Three militant groups — al-Qaida in Iraq, the Ansar al-Sunnah Army and the Islamic Army in Iraq — issued statements on their Web sites denying they had ever negotiated with U.S. or Iraqi officials to end the insurgency.

Abizaid said U.S. and Iraqi officials “are looking for the right people in the Sunni community to talk to ... and clearly we know that the vast majority of the insurgents are from the Sunni Arab community. It makes sense to talk to them.”

Echoing Rumsfeld, Abizaid made clear that “we’re not going to compromise” with Iraq’s most-wanted terrorist, Jordanian-born Abu Musab al-Zarqawi.

The contacts, the Pentagon leaders said, were intended to make it easier for the Shiite-led government to reach out to minority Sunnis.

The strength of the violent opposition to the U.S.-led coalition since the invasion in March 2003 has raised questions about whether the Bush administration understood that such a sustained reaction was possible.

Backing soldiers, critiquing policy
Sen. Carl Levin, D-Mich., emphasized that he and other critics of Bush’s Iraq policy are determined to show their support for American soldiers in Iraq. At the same time, “we’re also determined to be constructive critics of the policies which not only sent them there, as unequipped, and without international support, and without plans for the aftermath,” he said.

Before the war, Vice President Dick Cheney predicted that Iraqis freed from Saddam Hussein’s rule would greet American troops as liberators. Rumsfeld said Sunday he gave President Bush a list of about 15 things “that could go terribly, terribly wrong before the war started.”

He said they included Iraq’s oil wells being set on fire; mass refugees and relocations; blown-up bridges; and a moat of oil around Baghdad, the capital.

“So a great many of the bad things that could have happened did not happen,” Rumsfeld said.

Rumsfeld: Security forces gaining respect
Asked if his list included the possibility of such a strong insurgency, Rumsfeld said: “I don’t remember whether that was on there, but certainly it was discussed.”

Rumsfeld said Iraq’s security forces have gained respect among Iraqis. He suggested insurgents’ ability to kill in large numbers did not indicate a decline in public support for efforts by the U.S. and Iraqi governments, or that political, economic and security progress has been lacking.

“It doesn’t take a genius to go blow up a restaurant or attack a police station, a suicide bomber. You can kill — a kid with a suicide vest can kill a lot of people,” Rumsfeld said.

“Does that mean that the population is ’going south’ and there’s no plan and no progress? No, it doesn’t mean that at all,” he said.

‘Last throes’ comment
Rumsfeld defended Cheney’s recent statement that the insurgents are in their “last throes,” saying there are many ways to measure their strength.

“If you look up ‘last throes,’ it can mean a violent last throe,” Rumsfeld said on ABC’s “This Week.” Violence may escalate, he said, because insurgents “have so much to lose between now and December.” he said.

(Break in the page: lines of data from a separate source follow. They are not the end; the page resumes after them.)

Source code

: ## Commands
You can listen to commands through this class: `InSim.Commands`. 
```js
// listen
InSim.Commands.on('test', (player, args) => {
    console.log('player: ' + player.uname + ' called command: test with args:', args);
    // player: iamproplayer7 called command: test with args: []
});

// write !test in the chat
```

With some lawmakers urging the president to set a timetable for bringing U.S. troops home, Abizaid said Americans “need to be patient.”

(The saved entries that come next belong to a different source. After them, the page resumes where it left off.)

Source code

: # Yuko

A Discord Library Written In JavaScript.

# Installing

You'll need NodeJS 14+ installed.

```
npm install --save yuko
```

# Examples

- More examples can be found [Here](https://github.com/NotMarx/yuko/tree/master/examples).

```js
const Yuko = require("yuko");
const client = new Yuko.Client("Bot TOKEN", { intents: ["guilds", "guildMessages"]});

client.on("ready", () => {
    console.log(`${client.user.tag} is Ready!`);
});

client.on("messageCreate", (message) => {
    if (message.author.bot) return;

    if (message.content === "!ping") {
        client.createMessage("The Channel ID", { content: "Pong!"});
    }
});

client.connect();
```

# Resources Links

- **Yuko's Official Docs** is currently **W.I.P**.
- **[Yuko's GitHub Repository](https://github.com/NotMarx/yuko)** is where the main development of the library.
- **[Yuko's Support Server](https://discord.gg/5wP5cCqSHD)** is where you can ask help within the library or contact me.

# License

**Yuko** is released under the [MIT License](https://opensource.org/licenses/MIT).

In both Afghanistan and Iraq, Abizaid said, each country’s security forces will take on more of the burden as they become more capable. He predicted that Iraqi security forces would take the lead in fighting insurgents by next spring or summer.

“That doesn’t mean that I’m saying we’ll come home by then,” Abizaid told CBS’ “Face the Nation.” “We’ll have to judge how they’re doing, how the political process is, how the situation is abroad,” he added.